→ GIVEN RECORDS:
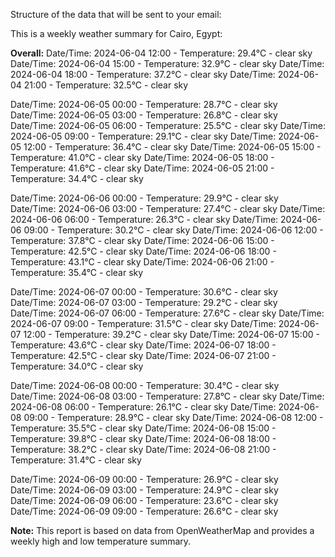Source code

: Structure of the data that will be sent to your email:

This is a weekly weather summary for Cairo, Egypt:

**Overall:**
Date/Time: 2024-06-04 12:00 - Temperature: 29.4°C - clear sky
Date/Time: 2024-06-04 15:00 - Temperature: 32.9°C - clear sky
Date/Time: 2024-06-04 18:00 - Temperature: 37.2°C - clear sky
Date/Time: 2024-06-04 21:00 - Temperature: 32.5°C - clear sky

Date/Time: 2024-06-05 00:00 - Temperature: 28.7°C - clear sky
Date/Time: 2024-06-05 03:00 - Temperature: 26.8°C - clear sky
Date/Time: 2024-06-05 06:00 - Temperature: 25.5°C - clear sky
Date/Time: 2024-06-05 09:00 - Temperature: 29.1°C - clear sky
Date/Time: 2024-06-05 12:00 - Temperature: 36.4°C - clear sky
Date/Time: 2024-06-05 15:00 - Temperature: 41.0°C - clear sky
Date/Time: 2024-06-05 18:00 - Temperature: 41.6°C - clear sky
Date/Time: 2024-06-05 21:00 - Temperature: 34.4°C - clear sky

Date/Time: 2024-06-06 00:00 - Temperature: 29.9°C - clear sky
Date/Time: 2024-06-06 03:00 - Temperature: 27.4°C - clear sky
Date/Time: 2024-06-06 06:00 - Temperature: 26.3°C - clear sky
Date/Time: 2024-06-06 09:00 - Temperature: 30.2°C - clear sky
Date/Time: 2024-06-06 12:00 - Temperature: 37.8°C - clear sky
Date/Time: 2024-06-06 15:00 - Temperature: 42.5°C - clear sky
Date/Time: 2024-06-06 18:00 - Temperature: 43.1°C - clear sky
Date/Time: 2024-06-06 21:00 - Temperature: 35.4°C - clear sky

Date/Time: 2024-06-07 00:00 - Temperature: 30.6°C - clear sky
Date/Time: 2024-06-07 03:00 - Temperature: 29.2°C - clear sky
Date/Time: 2024-06-07 06:00 - Temperature: 27.6°C - clear sky
Date/Time: 2024-06-07 09:00 - Temperature: 31.5°C - clear sky
Date/Time: 2024-06-07 12:00 - Temperature: 39.2°C - clear sky
Date/Time: 2024-06-07 15:00 - Temperature: 43.6°C - clear sky
Date/Time: 2024-06-07 18:00 - Temperature: 42.5°C - clear sky
Date/Time: 2024-06-07 21:00 - Temperature: 34.0°C - clear sky

Date/Time: 2024-06-08 00:00 - Temperature: 30.4°C - clear sky
Date/Time: 2024-06-08 03:00 - Temperature: 27.8°C - clear sky
Date/Time: 2024-06-08 06:00 - Temperature: 26.1°C - clear sky
Date/Time: 2024-06-08 09:00 - Temperature: 28.9°C - clear sky
Date/Time: 2024-06-08 12:00 - Temperature: 35.5°C - clear sky
Date/Time: 2024-06-08 15:00 - Temperature: 39.8°C - clear sky
Date/Time: 2024-06-08 18:00 - Temperature: 38.2°C - clear sky
Date/Time: 2024-06-08 21:00 - Temperature: 31.4°C - clear sky

Date/Time: 2024-06-09 00:00 - Temperature: 26.9°C - clear sky
Date/Time: 2024-06-09 03:00 - Temperature: 24.9°C - clear sky
Date/Time: 2024-06-09 06:00 - Temperature: 23.6°C - clear sky
Date/Time: 2024-06-09 09:00 - Temperature: 26.6°C - clear sky




**Note:** This report is based on data from OpenWeatherMap and provides a weekly high and low temperature summary.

→ INSTRUCTIONS TO FOLLOW: Restate word for word the lines in the material above from the one with "Structure of the" to the one with "Date/Time: 2024-06-07 15:00"; both of those lines count, and nothing else does.

→ SOLUTION FOR THIS PROBLEM:
: Structure of the data that will be sent to your email:

This is a weekly weather summary for Cairo, Egypt:

**Overall:**
Date/Time: 2024-06-04 12:00 - Temperature: 29.4°C - clear sky
Date/Time: 2024-06-04 15:00 - Temperature: 32.9°C - clear sky
Date/Time: 2024-06-04 18:00 - Temperature: 37.2°C - clear sky
Date/Time: 2024-06-04 21:00 - Temperature: 32.5°C - clear sky

Date/Time: 2024-06-05 00:00 - Temperature: 28.7°C - clear sky
Date/Time: 2024-06-05 03:00 - Temperature: 26.8°C - clear sky
Date/Time: 2024-06-05 06:00 - Temperature: 25.5°C - clear sky
Date/Time: 2024-06-05 09:00 - Temperature: 29.1°C - clear sky
Date/Time: 2024-06-05 12:00 - Temperature: 36.4°C - clear sky
Date/Time: 2024-06-05 15:00 - Temperature: 41.0°C - clear sky
Date/Time: 2024-06-05 18:00 - Temperature: 41.6°C - clear sky
Date/Time: 2024-06-05 21:00 - Temperature: 34.4°C - clear sky

Date/Time: 2024-06-06 00:00 - Temperature: 29.9°C - clear sky
Date/Time: 2024-06-06 03:00 - Temperature: 27.4°C - clear sky
Date/Time: 2024-06-06 06:00 - Temperature: 26.3°C - clear sky
Date/Time: 2024-06-06 09:00 - Temperature: 30.2°C - clear sky
Date/Time: 2024-06-06 12:00 - Temperature: 37.8°C - clear sky
Date/Time: 2024-06-06 15:00 - Temperature: 42.5°C - clear sky
Date/Time: 2024-06-06 18:00 - Temperature: 43.1°C - clear sky
Date/Time: 2024-06-06 21:00 - Temperature: 35.4°C - clear sky

Date/Time: 2024-06-07 00:00 - Temperature: 30.6°C - clear sky
Date/Time: 2024-06-07 03:00 - Temperature: 29.2°C - clear sky
Date/Time: 2024-06-07 06:00 - Temperature: 27.6°C - clear sky
Date/Time: 2024-06-07 09:00 - Temperature: 31.5°C - clear sky
Date/Time: 2024-06-07 12:00 - Temperature: 39.2°C - clear sky
Date/Time: 2024-06-07 15:00 - Temperature: 43.6°C - clear sky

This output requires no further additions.